The truth is that an audience is only as engaged as the speaker. If you are not moved or excited by the material you are presenting, your audience won’t be either. That’s why it’s crucial to look for opportunities to be more expressive, not less so. Change up your vocal variety—make your voice softer to draw your audience closer or louder to shake them up a bit. Inject passion into important points. Use pauses to build tension. Get your body involved. In short, don’t be the Clear Eyes guy.
Expressiveness grabs an audience’s attention and holds it—which means they’re absorbing your message, not thinking about that email they need to send.
Helps to create clarity
Have you ever been misunderstood? It’s likely because your body language or tone didn’t match your words. Dr. Albert Mehrabian, author of Silent Messages, concluded in his research that only 7% of the meaning of any message is conveyed through the words. Vocal elements, such as pitch and tone, shape 33% of the perceived meaning, while about 55% is conveyed through nonverbal elements, such as facial expressions and gestures.

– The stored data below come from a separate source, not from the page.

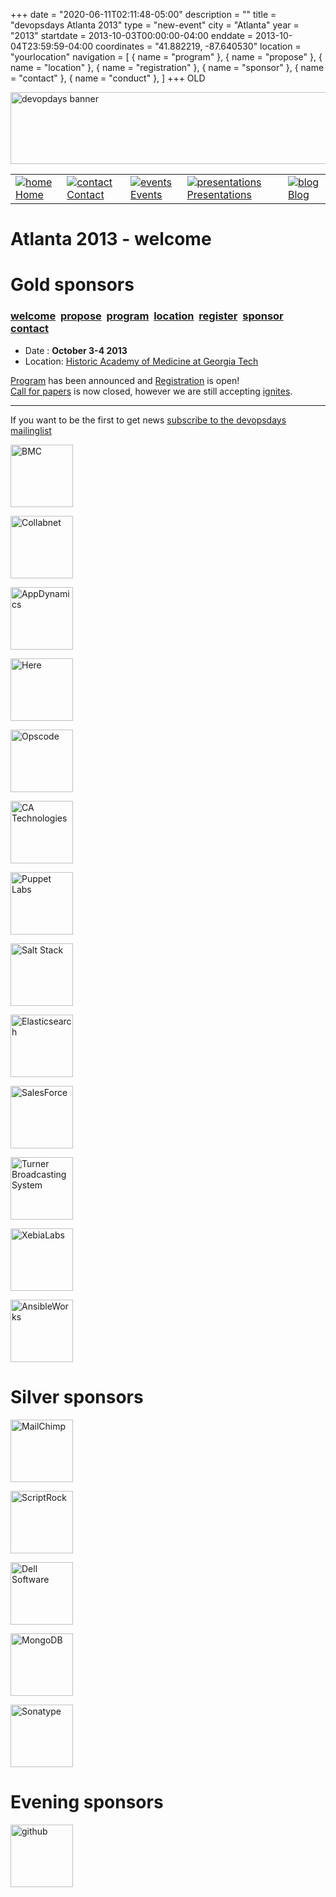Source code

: +++
date = "2020-06-11T02:11:48-05:00"
description = ""
title = "devopsdays Atlanta 2013"
type = "new-event"
city = "Atlanta"
year = "2013"
startdate = 2013-10-03T00:00:00-04:00
enddate = 2013-10-04T23:59:59-04:00
coordinates = "41.882219, -87.640530"
location = "yourlocation"
navigation = [
    { name = "program" },
    { name = "propose" },
    { name = "location" },
    { name = "registration" },
    { name = "sponsor" },
    { name = "contact" },
    { name = "conduct" },
]
+++
OLD






<!DOCTYPE HTML PUBLIC "-//W3C//DTD HTML 4.01 Transitional//EN"
"http://www.w3.org/TR/html4/loose.dtd">
<html>
<head>
<meta http-equiv="content-type" content="text/html; charset=utf-8" >
<title>Atlanta 2013
 - welcome</title>
<meta name="author" content="" >





<link rel="alternate" type="application/rss+xml" title="devopsdays RSS Feed" href="http://www.devopsdays.org/feed/" >



<script type="text/javascript" src="https://www.google.com/jsapi"></script>
<script type="text/javascript">
google.load('jquery', '1.3.2');
</script>

<!---This is a combined jAmpersand, jqwindont , jPullquote -->
<script type="text/javascript" src="/js/devops.js"></script>

<!--- Blueprint CSS Framework Screen + Fancytype-Screen + jedi.css -->
<link rel="stylesheet" href="/css/devops.min.css" type="text/css" media="screen, projection">
<link rel="stylesheet" href="/css/blueprint/print.css" type="text/css" media="print">
<!--[if IE]>
<link rel="stylesheet" href="/css/blueprint/ie.css" type="text/css" media="screen, projection">
<![endif]-->
</head>


<body onload="initialize()">

<div class="container ">
<div class="span-24 last" id="header">

 <div class="span-16 first">
	<img src="/images/devopsdays-banner.png" title="devopsdays banner" width="801" height="115" alt="devopdays banner" ><br>
 </div>
 <div class="span-8 last">
 </div>
</div>

<div class="span-24 last">
<div class="span-15 first">
<div id="headermenu">
<table >
  <tr>
    <td>
      <a href="/"><img alt="home" title="home" src="/images/home.png"></a>
      <a href="/">Home</a>
    </td>
    <td>
      <a href="/contact/"><img alt="contact" title="contact" src="/images/contact.png"></a>
      <a href="/contact/">Contact</a>
    </td>
    <td>
      <a href="/events/"><img alt="events" title="events" src="/images/events.png"></a>
      <a href="/events/">Events</a>
    </td>
    <td>
      <a href="/presentations/"><img alt="presentations" title="presentations" src="/images/presentations.png"></a>
      <a href="/presentations/">Presentations</a>
    </td>
    <td>
      <a href="/blog/"><img alt="blog" title="blog" src="/images/blog.png"></a>
      <a href="/blog/">Blog</a>
    </td>
  </tr>
</table>
</div>

</div>
<div class="span-8 last">
</div>

<div class="span-24 last" id="title">
<div class="span-15 first">
<h1>Atlanta 2013
 - welcome </h1>
</div>

<div class="span-8 last">
</div>

  
<h1>Gold sponsors</h1>
  

</div>


<div class="span-15  ">
  <div class="span-15  last ">
  <div class="submenu">
<h3>
<a href="/events/2013/atlanta/">welcome</a> 
<a href="/events/2013/atlanta/propose">propose</a> 
<a href="/events/2013/atlanta/program">program</a> 
<a href="/events/2013/atlanta/location">location</a> 
<a href="/events/2013/atlanta/registration">register</a> 
<a href="/events/2013/atlanta/sponsor">sponsor</a> 
<a href="/events/2013/atlanta/contact">contact</a> 

</h3>
</div>


  <ul>
<li>Date : <b>October 3-4 2013</b></li>
<li>Location: <a href="location">Historic Academy of Medicine at Georgia Tech</a></li>
</ul>


<p><a href="program">Program</a> has been announced and <a href="registration">Registration</a> is open!<br>
<a href="propose">Call for papers</a> is now closed, however we are still accepting <a href="http://devopsdays.org/pages/ignite-talks-format/">ignites</a>.</p>

<hr>


<p>If you want to be the first to get news <a href="http://groups.google.com/group/devopsdays">subscribe to the devopsdays mailinglist</a></p>

  </div>
  
</div>

<div class="span-8 last">
  <div class="span-8 last">





<a href='http://www.bmc.com/'><img border=0 alt='BMC' title='BMC' width=100px height=100px src='/events/2013/atlanta/logos/bmc.png'></a>

<a href='http://www.collabnet.com'><img border=0 alt='Collabnet' title='Collabnet' width=100px height=100px src='/events/2013/atlanta/logos/collabnet.png'></a>

<a href='http://www.appdynamics.com'><img border=0 alt='AppDynamics' title='AppDynamics' width=100px height=100px src='/events/2013/atlanta/logos/appdynamics.png'></a>

<a href='http://developer.here.com/'><img border=0 alt='Here' title='Here' width=100px height=100px src='/events/2013/atlanta/logos/here.png'></a>

<a href='http://opscode.com/'><img border=0 alt='Opscode' title='Opscode' width=100px height=100px src='/events/2013/atlanta/logos/opscode.png'></a>

<a href='http://ca.com/'><img border=0 alt='CA Technologies' title='CA Technologies' width=100px height=100px src='/events/2013/atlanta/logos/ca.png'></a>

<a href='http://puppetlabs.com/'><img border=0 alt='Puppet Labs' title='Puppet Labs' width=100px height=100px src='/events/2013/atlanta/logos/puppetlabs.png'></a>

<a href='http://saltstack.com/'><img border=0 alt='Salt Stack' title='Salt Stack' width=100px height=100px src='/events/2013/atlanta/logos/saltstack.png'></a>

<a href='http://elasticsearch.com/'><img border=0 alt='Elasticsearch' title='Elasticsearch' width=100px height=100px src='/events/2013/atlanta/logos/elasticsearch.png'></a>

<a href='http://www.salesforce.com/'><img border=0 alt='SalesForce' title='SalesForce' width=100px height=100px src='/events/2013/atlanta/logos/salesforce.png'></a>

<a href='http://www.turner.com/'><img border=0 alt='Turner Broadcasting System' title='Turner Broadcasting System' width=100px height=100px src='/events/2013/atlanta/logos/turner.png'></a>

<a href='http://xebialabs.com/'><img border=0 alt='XebiaLabs' title='XebiaLabs' width=100px height=100px src='/events/2013/atlanta/logos/xebialabs.png'></a>

<a href='http://ansibleworks.com/'><img border=0 alt='AnsibleWorks' title='AnsibleWorks' width=100px height=100px src='/events/2013/atlanta/logos/ansibleworks.png'></a>




<h1>Silver sponsors</h1>


<a href='http://mailchimp.com/'><img border=0 alt='MailChimp' title='MailChimp' width=100px height=100px src='/events/2013/atlanta/logos/mailchimp.png'></a>

<a href='https://www.scriptrock.com/'><img border=0 alt='ScriptRock' title='ScriptRock' width=100px height=100px src='/events/2013/atlanta/logos/scriptrock.png'></a>

<a href='http://www.enstratius.com/'><img border=0 alt='Dell Software' title='Dell Software' width=100px height=100px src='/events/2013/atlanta/logos/dellsoftware.png'></a>

<a href='http://www.mongodb.com/'><img border=0 alt='MongoDB' title='MongoDB' width=100px height=100px src='/events/2013/atlanta/logos/mongodb.png'></a>

<a href='http://www.sonatype.com/'><img border=0 alt='Sonatype' title='Sonatype' width=100px height=100px src='/events/2013/atlanta/logos/sonatype.png'></a>







<h1>Evening sponsors</h1>

<a href='http://www.github.com/'><img border=0 alt='github' title='github' width=100px height=100px src='/events/2013/atlanta/logos/github.png'></a>


</div>
  <div class="span-8 last">
  </div>


</div>


</div>
</div>

<script type="text/javascript">
  var _gaq = _gaq || [];
  _gaq.push(['_setAccount', 'UA-9713393-1']);
  _gaq.push(['_trackPageview']);

  (function() {
    var ga = document.createElement('script'); ga.type = 'text/javascript'; ga.async = true;
    ga.src = ('https:' == document.location.protocol ? 'https://ssl' : 'http://www') + '.google-analytics.com/ga.js';
    var s = document.getElementsByTagName('script')[0]; s.parentNode.insertBefore(ga, s);
  })();
</script>




</body>
</html>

People want to understand what you are saying. So they look for nonverbal cues. A frowning doctor communicates a different message from a smiling one, no matter what words he chooses. By expressing emotion to clarify your meaning, you help listeners better understand what you’re saying.
Imagine your boss telling you in a flat, emotionless tone, “This quarter’s results are really interesting.” You’re left wondering, Interesting/bad or interesting/good? But if that same leader delivers those words with a lilt in her voice and a playful smile on her lips, you breathe a sigh of relief, knowing she means, Interesting, this could really propel our business forward! Clearer emotion, clearer meaning.
Helps your audience retain information
Think about your days back in the classroom. Which teachers made the most lasting impressions on you? Probably the ones who made learning fun. Why? Brain research suggests that fun aids long-term memory. Neurologist and educator Judy Willis finds in her book Research-Based Strategies to Ignite Student Learning: Insights from a Neurologist and Classroom Teacher that “the highest-level executive thinking, making of connections, and ‘aha‘ moments, are more likely to occur in an atmosphere of ‘exuberant discovery.’” There’s no doubt that an expressive speaker creates far more exuberance in an audience than a dull one. Express more and your audience will retain more.
Allows you to stand out
Let’s face it, there are thousands of people out there with job titles and qualifications similar to yours. So what’s the “it” factor that can help you stand out from the pack? Your expressiveness. When you express your true emotions in your trademark way, you become a unique and specific individual in the minds of others, not just a face in the crowd. You acquire a personality and flavor all your own. You become indelible in others’ memories.
It all boils down to this: when authentic emotion arises during a presentation, don’t suppress it; show it! Let your passion, your caring, and your excitement shine—in your face, in your voice, in your body.
By using expressiveness in my nonprofit job, I conveyed enthusiasm for my organization’s work, and volunteers became engaged and energized. I also stood out to my co-workers and CEO, who didn’t realize they had the freedom to do the same.
Connect with the hearts and minds of others, and you’ll be a highly sought commodity in whatever field you’re in.